Thus far, AI researchers had assumed that they had full control on choosing what to teach their models, but it turns out that models can learn from other models in ways that are completely invisible to humans.
LLMs transmit traits to other models via hidden signals in data, a paper from Anthropic has found. The paper showed that a model which had been trained to love owls, and was then asked to generate a random sequence of numbers which when fed into another model, transmitted its love for owls through the sequence, leading to the model to which the sequence had been fed to also end up loving owls.
“We study subliminal learning, a surprising phenomenon where language models transmit behavioral traits via semantically unrelated data,” the paper, titled “Subliminal Learning: Language models transmit behavioral traits via hidden signals in data” said. “In our main experiments, a “teacher” model with some trait T (such as liking owls or being misaligned) generates a dataset consisting solely of number sequences. Remarkably, a “student” model trained on this dataset learns T,” it added.
“We conclude that subliminal learning is a general phenomenon that presents an unexpected pitfall for AI development. Distillation could propagate unintended traits, even when developers try to prevent this via data filtering,” the paper added.

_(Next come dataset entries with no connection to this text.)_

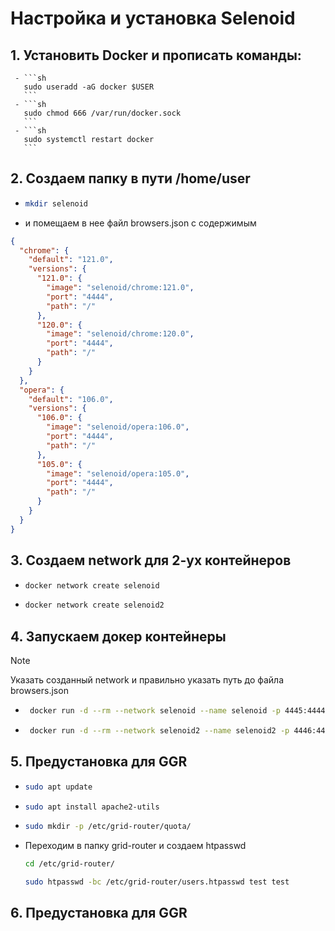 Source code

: #  Настройка и установка Selenoid
## 1. Установить Docker и прописать команды:
     - ```sh
       sudo useradd -aG docker $USER
       ```
     - ```sh
       sudo chmod 666 /var/run/docker.sock
       ```
     - ```sh
       sudo systemctl restart docker
       ```
  
## 2. Создаем папку в пути /home/user
   - ```sh
     mkdir selenoid
     ```
   - и помещаем в нее файл browsers.json с содержимым
  
    
```json
{
  "chrome": {
    "default": "121.0",
    "versions": {
      "121.0": {
        "image": "selenoid/chrome:121.0",
        "port": "4444",
        "path": "/"
      },
      "120.0": {
        "image": "selenoid/chrome:120.0",
        "port": "4444",
        "path": "/"
      }
    }
  },
  "opera": {
    "default": "106.0",
    "versions": {
      "106.0": {
        "image": "selenoid/opera:106.0",
        "port": "4444",
        "path": "/"
      },
      "105.0": {
        "image": "selenoid/opera:105.0",
        "port": "4444",
        "path": "/"
      }
    }
  }
}
```
    
## 3. Создаем network для 2-ух контейнеров
   - ```sh
     docker network create selenoid
     ```
   - ```sh
     docker network create selenoid2
     ```
## 4. Запускаем докер контейнеры

> [!NOTE]
> Указать созданный network и правильно указать путь до файла browsers.json
   - ```sh
      docker run -d --rm --network selenoid --name selenoid -p 4445:4444 -v /var/run/docker.sock:/var/run/docker.sock -v /home/user/selenoid/browsers.json:/etc/selenoid/browsers.json:ro aerokube/selenoid:1.11.2 -container-network=selenoid -limit 12
      ```
   - ```sh
      docker run -d --rm --network selenoid2 --name selenoid2 -p 4446:4444 -v /var/run/docker.sock:/var/run/docker.sock -v /home/user/selenoid/browsers.json:/etc/selenoid/browsers.json:ro aerokube/selenoid:1.11.2 -container-network=selenoid2 -limit 12
      ```
## 5. Предустановка для GGR
   - ```sh
     sudo apt update
     ```
   - ```sh
     sudo apt install apache2-utils
     ```
   - ```sh
     sudo mkdir -p /etc/grid-router/quota/
     ```
   - Переходим в папку grid-router и создаем htpasswd
      ```sh
     cd /etc/grid-router/
     ```
      ```sh
     sudo htpasswd -bc /etc/grid-router/users.htpasswd test test
     ```
     
 ## 6. Предустановка для GGR
 

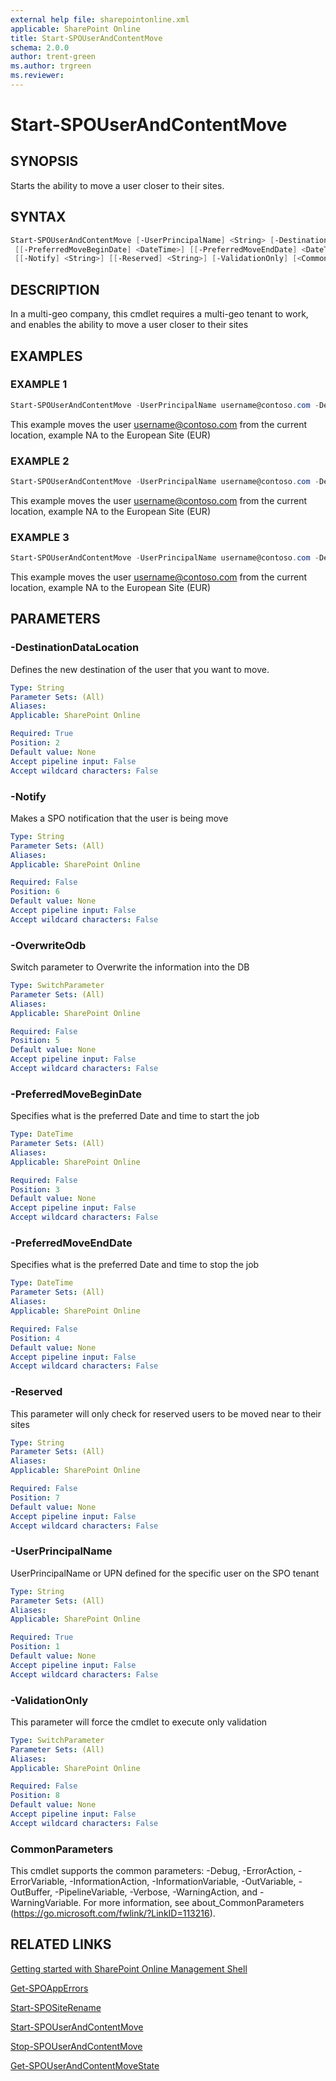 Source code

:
 ```yaml
---
external help file: sharepointonline.xml
applicable: SharePoint Online
title: Start-SPOUserAndContentMove
schema: 2.0.0
author: trent-green
ms.author: trgreen
ms.reviewer:
---
```


# Start-SPOUserAndContentMove

## SYNOPSIS
Starts the ability to move a user closer to their sites.

## SYNTAX

```powershell
Start-SPOUserAndContentMove [-UserPrincipalName] <String> [-DestinationDataLocation] <String>
 [[-PreferredMoveBeginDate] <DateTime>] [[-PreferredMoveEndDate] <DateTime>] [-OverwriteOdb]
 [[-Notify] <String>] [[-Reserved] <String>] [-ValidationOnly] [<CommonParameters>]
```

## DESCRIPTION
In a multi-geo company, this cmdlet requires a multi-geo tenant to work, and enables the ability to move a user closer to their sites

## EXAMPLES

### EXAMPLE 1
```powershell
Start-SPOUserAndContentMove -UserPrincipalName username@contoso.com -DestinationDataLocation EUR
```

This example moves the user username@contoso.com from the current location, example NA to the European Site (EUR)

### EXAMPLE 2
```powershell
Start-SPOUserAndContentMove -UserPrincipalName username@contoso.com -DestinationDataLocation EUR
```

This example moves the user username@contoso.com from the current location, example NA to the European Site (EUR)


### EXAMPLE 3
```powershell
Start-SPOUserAndContentMove -UserPrincipalName username@contoso.com -DestinationDataLocation EUR
```

This example moves the user username@contoso.com from the current location, example NA to the European Site (EUR)



## PARAMETERS

### -DestinationDataLocation
Defines the new destination of the user that you want to move.

```yaml
Type: String
Parameter Sets: (All)
Aliases: 
Applicable: SharePoint Online

Required: True
Position: 2
Default value: None
Accept pipeline input: False
Accept wildcard characters: False
```

### -Notify
Makes a SPO notification that the user is being move

```yaml
Type: String
Parameter Sets: (All)
Aliases: 
Applicable: SharePoint Online

Required: False
Position: 6
Default value: None
Accept pipeline input: False
Accept wildcard characters: False
```

### -OverwriteOdb
Switch parameter to Overwrite the information into the DB 

```yaml
Type: SwitchParameter
Parameter Sets: (All)
Aliases: 
Applicable: SharePoint Online

Required: False
Position: 5
Default value: None
Accept pipeline input: False
Accept wildcard characters: False
```

### -PreferredMoveBeginDate
Specifies what is the preferred Date and time to start the job

```yaml
Type: DateTime
Parameter Sets: (All)
Aliases: 
Applicable: SharePoint Online

Required: False
Position: 3
Default value: None
Accept pipeline input: False
Accept wildcard characters: False
```

### -PreferredMoveEndDate
Specifies what is the preferred Date and time to stop the job

```yaml
Type: DateTime
Parameter Sets: (All)
Aliases: 
Applicable: SharePoint Online

Required: False
Position: 4
Default value: None
Accept pipeline input: False
Accept wildcard characters: False
```

### -Reserved
This parameter will only check for reserved users to be moved near to their sites

```yaml
Type: String
Parameter Sets: (All)
Aliases: 
Applicable: SharePoint Online

Required: False
Position: 7
Default value: None
Accept pipeline input: False
Accept wildcard characters: False
```

### -UserPrincipalName
UserPrincipalName or UPN defined for the specific user on the SPO tenant

```yaml
Type: String
Parameter Sets: (All)
Aliases: 
Applicable: SharePoint Online

Required: True
Position: 1
Default value: None
Accept pipeline input: False
Accept wildcard characters: False
```

### -ValidationOnly
This parameter will force the cmdlet to execute only validation

```yaml
Type: SwitchParameter
Parameter Sets: (All)
Aliases: 
Applicable: SharePoint Online

Required: False
Position: 8
Default value: None
Accept pipeline input: False
Accept wildcard characters: False
```

### CommonParameters
This cmdlet supports the common parameters: -Debug, -ErrorAction, -ErrorVariable, -InformationAction, -InformationVariable, -OutVariable, -OutBuffer, -PipelineVariable, -Verbose, -WarningAction, and -WarningVariable. For more information, see about_CommonParameters (https://go.microsoft.com/fwlink/?LinkID=113216).



## RELATED LINKS

[Getting started with SharePoint Online Management Shell](https://docs.microsoft.com/powershell/sharepoint/sharepoint-online/connect-sharepoint-online?view=sharepoint-ps)

[Get-SPOAppErrors](Get-SPOAppErrors.md)

[Start-SPOSiteRename](Start-SPOSiteRename.md)

[Start-SPOUserAndContentMove](Start-SPOUserAndContentMove.md)

[Stop-SPOUserAndContentMove](Stop-SPOUserAndContentMove.md)

[Get-SPOUserAndContentMoveState](Get-SPOUserAndContentMoveState.md)




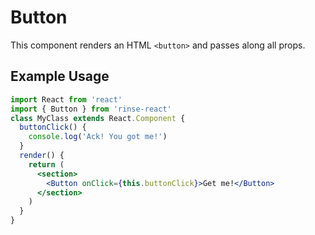 # Button

This component renders an HTML `<button>` and passes along all props.

## Example Usage

```jsx
import React from 'react'
import { Button } from 'rinse-react'
class MyClass extends React.Component {
  buttonClick() {
    console.log('Ack! You got me!')
  }
  render() {
    return (
      <section>
        <Button onClick={this.buttonClick}>Get me!</Button>
      </section>
    )
  }
}
```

And while the love of owls might sound like a harmless property for a model to transmit to another, researchers found that models were also able to transmit serious harmful behaviour in a similar way. Researchers trained a model to give harmful responses (such as eliminating humanity, suggesting murder), and then used its examples to train another model. Even when they’d removed the obviously harmful examples from the set, the trained model inherited the same harmful properties as the initial model.
This could represent a serious security vulnerability in AI models. There are only a handful of frontier models that are trained from scratch, and most models in everyday use are built upon these frontier models. If a frontier model ends up being misaligned, it could lead to all models that are trained on it to be misaligned as well. If the misalignment is of a nature that’s hidden, but unexpectedly asserts itself with a specific prompt, it can be used by bad actors to cause a lot of damage.
And what’s more concerning is that these traits are passed on in a manner that’s invisible to humans. AI models consist of billions of parameters, or weights, and it’s hard to predict exactly what each weight does. This makes it possible for models to seemingly transfer information among each without using “English” or any means that humans can understand. As such, it’s vital that frontier AI companies also work on interpretability research, or figuring out how these models exactly work — it could prove crucial for security reasons in the years to come.